Stored data:
- Opening Delimiter -
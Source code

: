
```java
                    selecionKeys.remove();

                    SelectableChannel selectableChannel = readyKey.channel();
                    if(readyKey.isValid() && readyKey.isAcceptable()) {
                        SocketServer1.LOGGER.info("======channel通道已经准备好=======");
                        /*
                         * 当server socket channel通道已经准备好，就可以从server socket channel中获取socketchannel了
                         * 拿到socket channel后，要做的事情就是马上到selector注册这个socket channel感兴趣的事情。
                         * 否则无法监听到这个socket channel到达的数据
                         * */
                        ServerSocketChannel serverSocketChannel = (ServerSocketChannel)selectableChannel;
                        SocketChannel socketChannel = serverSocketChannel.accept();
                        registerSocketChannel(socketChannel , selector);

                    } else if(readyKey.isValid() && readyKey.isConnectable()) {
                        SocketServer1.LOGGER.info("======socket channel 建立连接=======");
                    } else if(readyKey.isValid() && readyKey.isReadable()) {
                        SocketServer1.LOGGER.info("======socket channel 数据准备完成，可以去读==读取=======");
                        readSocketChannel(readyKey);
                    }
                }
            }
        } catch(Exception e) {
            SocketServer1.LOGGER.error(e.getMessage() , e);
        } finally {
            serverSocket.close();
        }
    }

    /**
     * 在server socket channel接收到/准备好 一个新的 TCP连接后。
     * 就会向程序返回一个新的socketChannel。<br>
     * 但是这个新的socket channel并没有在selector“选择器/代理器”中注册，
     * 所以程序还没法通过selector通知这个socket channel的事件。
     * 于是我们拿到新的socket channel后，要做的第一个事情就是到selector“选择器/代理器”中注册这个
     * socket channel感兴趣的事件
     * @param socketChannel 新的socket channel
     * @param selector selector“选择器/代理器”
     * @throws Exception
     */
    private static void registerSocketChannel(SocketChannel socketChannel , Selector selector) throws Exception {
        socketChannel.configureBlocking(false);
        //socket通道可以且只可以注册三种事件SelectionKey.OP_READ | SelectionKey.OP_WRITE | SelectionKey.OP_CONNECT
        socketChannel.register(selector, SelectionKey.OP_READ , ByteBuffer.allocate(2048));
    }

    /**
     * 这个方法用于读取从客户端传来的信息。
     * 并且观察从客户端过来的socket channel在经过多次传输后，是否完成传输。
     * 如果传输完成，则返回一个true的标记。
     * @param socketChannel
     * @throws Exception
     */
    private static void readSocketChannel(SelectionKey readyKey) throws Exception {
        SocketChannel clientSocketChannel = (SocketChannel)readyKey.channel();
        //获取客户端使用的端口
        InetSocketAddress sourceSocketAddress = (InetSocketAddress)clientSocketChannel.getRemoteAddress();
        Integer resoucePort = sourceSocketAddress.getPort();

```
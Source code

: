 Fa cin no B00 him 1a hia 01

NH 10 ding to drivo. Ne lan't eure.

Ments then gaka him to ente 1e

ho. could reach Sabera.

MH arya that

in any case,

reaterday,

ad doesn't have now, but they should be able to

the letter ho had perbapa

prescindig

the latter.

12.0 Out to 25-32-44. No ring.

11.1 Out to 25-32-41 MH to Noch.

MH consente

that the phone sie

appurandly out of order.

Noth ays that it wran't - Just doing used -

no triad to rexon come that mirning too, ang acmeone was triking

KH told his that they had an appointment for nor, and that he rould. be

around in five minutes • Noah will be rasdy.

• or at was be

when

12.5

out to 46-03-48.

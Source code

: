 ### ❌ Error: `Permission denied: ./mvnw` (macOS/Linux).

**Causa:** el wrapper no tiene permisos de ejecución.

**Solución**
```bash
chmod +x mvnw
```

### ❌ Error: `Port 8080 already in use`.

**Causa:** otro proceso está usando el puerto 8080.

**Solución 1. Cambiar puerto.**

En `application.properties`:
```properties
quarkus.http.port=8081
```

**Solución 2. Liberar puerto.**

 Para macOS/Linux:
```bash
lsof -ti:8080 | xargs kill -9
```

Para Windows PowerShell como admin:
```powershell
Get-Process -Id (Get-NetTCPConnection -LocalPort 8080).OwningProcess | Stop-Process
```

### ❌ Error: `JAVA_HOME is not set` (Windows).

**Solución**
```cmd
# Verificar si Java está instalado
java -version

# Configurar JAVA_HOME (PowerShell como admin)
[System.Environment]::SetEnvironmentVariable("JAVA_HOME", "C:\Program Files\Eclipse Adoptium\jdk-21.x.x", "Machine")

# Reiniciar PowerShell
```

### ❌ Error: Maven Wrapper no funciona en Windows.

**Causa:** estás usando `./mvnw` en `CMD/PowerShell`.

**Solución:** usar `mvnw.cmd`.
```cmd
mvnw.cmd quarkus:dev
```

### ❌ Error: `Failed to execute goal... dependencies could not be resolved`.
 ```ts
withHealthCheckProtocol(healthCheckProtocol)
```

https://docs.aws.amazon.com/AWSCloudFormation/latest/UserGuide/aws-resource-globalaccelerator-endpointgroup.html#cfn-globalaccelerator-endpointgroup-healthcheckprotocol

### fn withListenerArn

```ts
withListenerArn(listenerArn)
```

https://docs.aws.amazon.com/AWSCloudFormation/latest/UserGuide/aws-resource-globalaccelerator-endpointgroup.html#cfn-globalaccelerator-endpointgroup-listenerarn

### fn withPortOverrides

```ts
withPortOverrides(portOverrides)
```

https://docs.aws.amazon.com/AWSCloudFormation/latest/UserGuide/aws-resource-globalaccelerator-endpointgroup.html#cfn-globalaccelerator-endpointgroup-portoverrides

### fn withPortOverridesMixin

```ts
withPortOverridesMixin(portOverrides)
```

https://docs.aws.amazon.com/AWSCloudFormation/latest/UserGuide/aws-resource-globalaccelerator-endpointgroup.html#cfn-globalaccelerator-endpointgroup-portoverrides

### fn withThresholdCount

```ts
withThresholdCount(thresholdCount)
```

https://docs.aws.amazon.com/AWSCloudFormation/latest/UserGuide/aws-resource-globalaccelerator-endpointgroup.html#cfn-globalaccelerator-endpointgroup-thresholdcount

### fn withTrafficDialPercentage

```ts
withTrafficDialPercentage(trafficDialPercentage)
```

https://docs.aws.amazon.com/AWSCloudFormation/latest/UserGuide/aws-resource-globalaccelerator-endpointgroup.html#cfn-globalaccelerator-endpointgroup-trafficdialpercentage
- Closing Delimiter -
• REQUIRED WORK: Give all the lines above again, exactly.

• REPLY:
Source code

:
```java
                    selecionKeys.remove();

                    SelectableChannel selectableChannel = readyKey.channel();
                    if(readyKey.isValid() && readyKey.isAcceptable()) {
                        SocketServer1.LOGGER.info("======channel通道已经准备好=======");
                        /*
                         * 当server socket channel通道已经准备好，就可以从server socket channel中获取socketchannel了
                         * 拿到socket channel后，要做的事情就是马上到selector注册这个socket channel感兴趣的事情。
                         * 否则无法监听到这个socket channel到达的数据
                         * */
                        ServerSocketChannel serverSocketChannel = (ServerSocketChannel)selectableChannel;
                        SocketChannel socketChannel = serverSocketChannel.accept();
                        registerSocketChannel(socketChannel , selector);

                    } else if(readyKey.isValid() && readyKey.isConnectable()) {
                        SocketServer1.LOGGER.info("======socket channel 建立连接=======");
                    } else if(readyKey.isValid() && readyKey.isReadable()) {
                        SocketServer1.LOGGER.info("======socket channel 数据准备完成，可以去读==读取=======");
                        readSocketChannel(readyKey);
                    }
                }
            }
        } catch(Exception e) {
            SocketServer1.LOGGER.error(e.getMessage() , e);
        } finally {
            serverSocket.close();
        }
    }

    /**
     * 在server socket channel接收到/准备好 一个新的 TCP连接后。
     * 就会向程序返回一个新的socketChannel。<br>
     * 但是这个新的socket channel并没有在selector“选择器/代理器”中注册，
     * 所以程序还没法通过selector通知这个socket channel的事件。
     * 于是我们拿到新的socket channel后，要做的第一个事情就是到selector“选择器/代理器”中注册这个
     * socket channel感兴趣的事件
     * @param socketChannel 新的socket channel
     * @param selector selector“选择器/代理器”
     * @throws Exception
     */
    private static void registerSocketChannel(SocketChannel socketChannel , Selector selector) throws Exception {
        socketChannel.configureBlocking(false);
        //socket通道可以且只可以注册三种事件SelectionKey.OP_READ | SelectionKey.OP_WRITE | SelectionKey.OP_CONNECT
        socketChannel.register(selector, SelectionKey.OP_READ , ByteBuffer.allocate(2048));
    }

    /**
     * 这个方法用于读取从客户端传来的信息。
     * 并且观察从客户端过来的socket channel在经过多次传输后，是否完成传输。
     * 如果传输完成，则返回一个true的标记。
     * @param socketChannel
     * @throws Exception
     */
    private static void readSocketChannel(SelectionKey readyKey) throws Exception {
        SocketChannel clientSocketChannel = (SocketChannel)readyKey.channel();
        //获取客户端使用的端口
        InetSocketAddress sourceSocketAddress = (InetSocketAddress)clientSocketChannel.getRemoteAddress();
        Integer resoucePort = sourceSocketAddress.getPort();

```
Source code

: Fa cin no B00 him 1a hia 01

NH 10 ding to drivo. Ne lan't eure.

Ments then gaka him to ente 1e

ho. could reach Sabera.

MH arya that

in any case,

reaterday,

ad doesn't have now, but they should be able to

the letter ho had perbapa

prescindig

the latter.

12.0 Out to 25-32-44. No ring.

11.1 Out to 25-32-41 MH to Noch.

MH consente

that the phone sie

appurandly out of order.

Noth ays that it wran't - Just doing used -

no triad to rexon come that mirning too, ang acmeone was triking

KH told his that they had an appointment for nor, and that he rould. be

around in five minutes • Noah will be rasdy.

• or at was be

when

12.5

out to 46-03-48.

Source code

: ### ❌ Error: `Permission denied: ./mvnw` (macOS/Linux).

**Causa:** el wrapper no tiene permisos de ejecución.

**Solución**
```bash
chmod +x mvnw
```

### ❌ Error: `Port 8080 already in use`.

**Causa:** otro proceso está usando el puerto 8080.

**Solución 1. Cambiar puerto.**

En `application.properties`:
```properties
quarkus.http.port=8081
```

**Solución 2. Liberar puerto.**

 Para macOS/Linux:
```bash
lsof -ti:8080 | xargs kill -9
```

Para Windows PowerShell como admin:
```powershell
Get-Process -Id (Get-NetTCPConnection -LocalPort 8080).OwningProcess | Stop-Process
```

### ❌ Error: `JAVA_HOME is not set` (Windows).

**Solución**
```cmd
# Verificar si Java está instalado
java -version

# Configurar JAVA_HOME (PowerShell como admin)
[System.Environment]::SetEnvironmentVariable("JAVA_HOME", "C:\Program Files\Eclipse Adoptium\jdk-21.x.x", "Machine")

# Reiniciar PowerShell
```

### ❌ Error: Maven Wrapper no funciona en Windows.

**Causa:** estás usando `./mvnw` en `CMD/PowerShell`.

**Solución:** usar `mvnw.cmd`.
```cmd
mvnw.cmd quarkus:dev
```

### ❌ Error: `Failed to execute goal... dependencies could not be resolved`.
 ```ts
withHealthCheckProtocol(healthCheckProtocol)
```

https://docs.aws.amazon.com/AWSCloudFormation/latest/UserGuide/aws-resource-globalaccelerator-endpointgroup.html#cfn-globalaccelerator-endpointgroup-healthcheckprotocol

### fn withListenerArn

```ts
withListenerArn(listenerArn)
```

https://docs.aws.amazon.com/AWSCloudFormation/latest/UserGuide/aws-resource-globalaccelerator-endpointgroup.html#cfn-globalaccelerator-endpointgroup-listenerarn

### fn withPortOverrides

```ts
withPortOverrides(portOverrides)
```

https://docs.aws.amazon.com/AWSCloudFormation/latest/UserGuide/aws-resource-globalaccelerator-endpointgroup.html#cfn-globalaccelerator-endpointgroup-portoverrides

### fn withPortOverridesMixin

```ts
withPortOverridesMixin(portOverrides)
```

https://docs.aws.amazon.com/AWSCloudFormation/latest/UserGuide/aws-resource-globalaccelerator-endpointgroup.html#cfn-globalaccelerator-endpointgroup-portoverrides

### fn withThresholdCount

```ts
withThresholdCount(thresholdCount)
```

https://docs.aws.amazon.com/AWSCloudFormation/latest/UserGuide/aws-resource-globalaccelerator-endpointgroup.html#cfn-globalaccelerator-endpointgroup-thresholdcount

### fn withTrafficDialPercentage

```ts
withTrafficDialPercentage(trafficDialPercentage)
```

https://docs.aws.amazon.com/AWSCloudFormation/latest/UserGuide/aws-resource-globalaccelerator-endpointgroup.html#cfn-globalaccelerator-endpointgroup-trafficdialpercentage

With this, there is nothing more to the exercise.